[[ GIVEN RECORDS open ]]
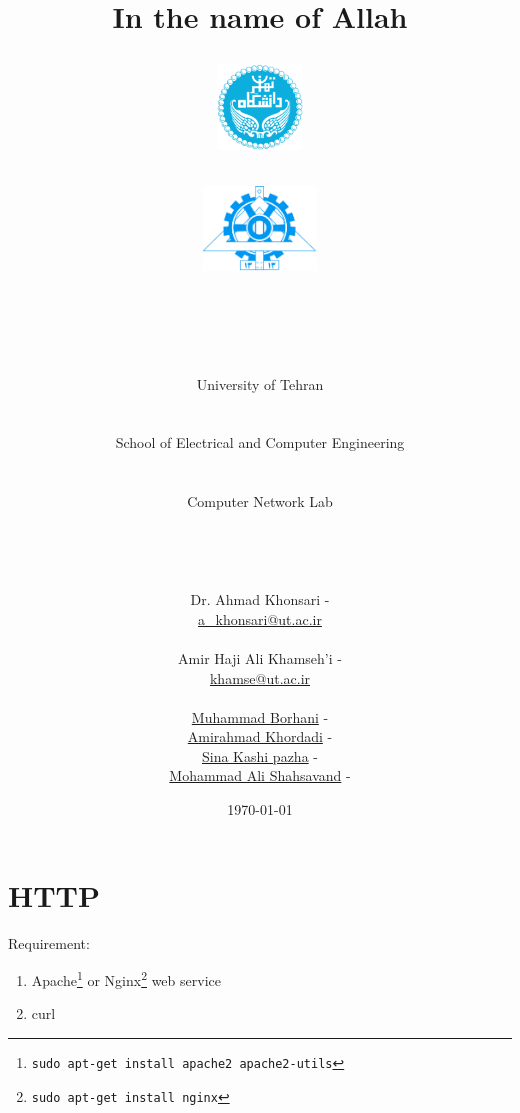 \documentclass[10pt,a4paper]{article}
\title{
\normalsize In the name of Allah\\
\vspace{10pt}
\LARGE\FR{بسم \allah\  الرحمن الرحیم}
\vspace{10pt}
\begin{center}
    \begin{minipage}{0.48\textwidth}
        \begin{flushleft}
            \includegraphics[height=64pt,width=64pt]{../img/logo.png}
        \end{flushleft}
    \end{minipage}
    \begin{minipage}{0.48\textwidth}
        \begin{flushright}
            \includegraphics[height=64pt]{../img/eng-logo.png}
        \end{flushright}
    \end{minipage}
\end{center}
\vspace*{-64pt}
\huge \titleText\\
\vspace{40pt}
}
\author{
    \huge University of Tehran\\
    \LARGE \FR{دانشگاه تهران}\\\\
    \LARGE School of Electrical and Computer Engineering\\
    \FR{دانشکده مهندسی برق و کامپیوتر}\\\\
    \Large Computer Network Lab\\
    \FR{آزمایشگاه شبکه‌های کامپیوتری}\\\\\\\\
    \normalfont
    Dr. Ahmad Khonsari - \FR{احمد خونساری}\\
    \href{mailto:a_khonsari@ut.ac.ir}{a\_khonsari@ut.ac.ir}\\\\
    \normalsize
    Amir Haji Ali Khamseh'i - \FR{امیر حاجی علی خمسه‌ء}\\
    \href{mailto:khamse@ut.ac.ir}{khamse@ut.ac.ir}\\\\
    \normalsize \href{mailto:m.borhani@ut.ac.ir}{Muhammad Borhani} - \FR{محمد برهانی}\\
	\normalsize \href{mailto:a.a.khordadi@ut.ac.ir}{Amirahmad Khordadi} - \FR{امیر احمد خردادی}\\
	\normalsize \href{mailto:sina\_kashipazha@ut.ac.ir}{Sina Kashi pazha} - \FR{سینا کاشی پزها}\\
	\normalsize \href{mailto:mashahsavand@ut.ac.ir}{Mohammad Ali Shahsavand} - \FR{محمد علی شاهسوند}
}
\date{\vspace{30pt}\today\\\vspace{10pt}{\selectlanguage{farsi}\today}}
\numberwithin{equation}{section}
\numberwithin{figure}{section}
\numberwithin{table}{section}
\begin{document}

    \maketitle


    \pagebreak




    \section*{HTTP}
    Requirement:
    \begin{enumerate}
        \item Apache\footnote{\texttt{sudo apt-get install apache2 apache2-utils}} or Nginx\footnote{\texttt{sudo apt-get install nginx}} web service
        \item curl
    \end{enumerate}
\end{document}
[[ GIVEN RECORDS closed ]]
Retype all the data exactly. Omit pictures.

 \documentclass[10pt,a4paper]{article}
\title{
\normalsize In the name of Allah\\
\vspace{10pt}
\LARGE\FR{بسم \allah\  الرحمن الرحیم}
\vspace{10pt}
\begin{center}
    \begin{minipage}{0.48\textwidth}
        \begin{flushleft}
            \includegraphics[height=64pt,width=64pt]{../img/logo.png}
        \end{flushleft}
    \end{minipage}
    \begin{minipage}{0.48\textwidth}
        \begin{flushright}
            \includegraphics[height=64pt]{../img/eng-logo.png}
        \end{flushright}
    \end{minipage}
\end{center}
\vspace*{-64pt}
\huge \titleText\\
\vspace{40pt}
}
\author{
    \huge University of Tehran\\
    \LARGE \FR{دانشگاه تهران}\\\\
    \LARGE School of Electrical and Computer Engineering\\
    \FR{دانشکده مهندسی برق و کامپیوتر}\\\\
    \Large Computer Network Lab\\
    \FR{آزمایشگاه شبکه‌های کامپیوتری}\\\\\\\\
    \normalfont
    Dr. Ahmad Khonsari - \FR{احمد خونساری}\\
    \href{mailto:a_khonsari@ut.ac.ir}{a\_khonsari@ut.ac.ir}\\\\
    \normalsize
    Amir Haji Ali Khamseh'i - \FR{امیر حاجی علی خمسه‌ء}\\
    \href{mailto:khamse@ut.ac.ir}{khamse@ut.ac.ir}\\\\
    \normalsize \href{mailto:m.borhani@ut.ac.ir}{Muhammad Borhani} - \FR{محمد برهانی}\\
	\normalsize \href{mailto:a.a.khordadi@ut.ac.ir}{Amirahmad Khordadi} - \FR{امیر احمد خردادی}\\
	\normalsize \href{mailto:sina\_kashipazha@ut.ac.ir}{Sina Kashi pazha} - \FR{سینا کاشی پزها}\\
	\normalsize \href{mailto:mashahsavand@ut.ac.ir}{Mohammad Ali Shahsavand} - \FR{محمد علی شاهسوند}
}
\date{\vspace{30pt}\today\\\vspace{10pt}{\selectlanguage{farsi}\today}}
\numberwithin{equation}{section}
\numberwithin{figure}{section}
\numberwithin{table}{section}
\begin{document}

    \maketitle


    \pagebreak




    \section*{HTTP}
    Requirement:
    \begin{enumerate}
        \item Apache\footnote{\texttt{sudo apt-get install apache2 apache2-utils}} or Nginx\footnote{\texttt{sudo apt-get install nginx}} web service
        \item curl
    \end{enumerate}
\end{document}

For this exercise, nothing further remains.